Following WWII, the US moved quickly to demobilize the vast military it had constructed during the conflict. By 1948, less than 550,000 men remained in the Army. Relations between the Russians and Americans deteriorated rapidly. In 1947, the president issued the Truman Doctrine, which provided aid to Greece and Turkey to oppose communist subversion. In that same year, Secretary of State George Marshall warned that Western Europe was on the brink of political and economic chaos that would leave it defenseless against communist aggression. Congress approved billions of dollars in financial assistance to the beleaguered nations. In June 1948, the Soviets cut all land traffic into the US-British-French zones of occupation in West Berlin. The US responded with the Berlin Airlift, in which tons of food and supplies were flown in to sustain the population of the besieged city. Many believed that actual combat with the Soviet Union was not far away. In response to this threat, President Truman announced on July 20, 1948, that we were re-instituting the draft; nearly 10 million men registered in the next two months.

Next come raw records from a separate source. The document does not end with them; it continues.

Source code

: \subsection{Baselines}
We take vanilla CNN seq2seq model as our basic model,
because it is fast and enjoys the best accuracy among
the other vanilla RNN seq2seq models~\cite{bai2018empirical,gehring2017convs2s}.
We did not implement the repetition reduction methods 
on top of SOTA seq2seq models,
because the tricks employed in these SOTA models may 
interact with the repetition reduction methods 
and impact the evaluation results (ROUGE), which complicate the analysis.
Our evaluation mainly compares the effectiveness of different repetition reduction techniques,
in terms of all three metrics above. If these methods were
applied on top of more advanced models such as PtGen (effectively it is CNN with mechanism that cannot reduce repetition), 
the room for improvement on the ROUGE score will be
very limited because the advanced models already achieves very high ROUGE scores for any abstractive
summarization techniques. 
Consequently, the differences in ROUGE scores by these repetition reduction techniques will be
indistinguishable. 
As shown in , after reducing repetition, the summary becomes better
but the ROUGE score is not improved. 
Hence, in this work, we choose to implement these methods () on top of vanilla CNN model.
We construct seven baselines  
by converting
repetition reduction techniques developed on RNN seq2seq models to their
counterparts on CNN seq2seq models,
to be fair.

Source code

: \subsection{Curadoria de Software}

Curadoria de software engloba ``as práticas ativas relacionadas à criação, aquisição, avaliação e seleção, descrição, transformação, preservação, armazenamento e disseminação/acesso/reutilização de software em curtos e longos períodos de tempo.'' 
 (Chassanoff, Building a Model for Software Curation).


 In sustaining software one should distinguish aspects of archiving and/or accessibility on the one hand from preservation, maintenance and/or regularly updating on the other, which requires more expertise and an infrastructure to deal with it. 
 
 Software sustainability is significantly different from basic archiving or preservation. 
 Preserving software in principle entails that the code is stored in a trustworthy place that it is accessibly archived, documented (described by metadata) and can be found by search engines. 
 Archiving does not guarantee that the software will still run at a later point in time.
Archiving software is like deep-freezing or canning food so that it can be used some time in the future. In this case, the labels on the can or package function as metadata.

Truman’s decision underlined the urgency of his concern about a possible military confrontation with the Soviet Union. It also brought home to the American people in concrete terms the possibility that the Cold War could, at any moment, become an actual war. In 1950, possibility turned to reality when we entered the Korean War, and the size of America’s armed forces once again increased dramatically.

The US needs a draft now; we’re at war. Our all-voluntary military is both very good and very worn out. Back to back to back deployments have hurt the few Americans who care enough to defend her; a draft will solve that. A draft will also help solve a much more dangerous American issue: Most Americans have no clue that with our rights as a citizen come obligations.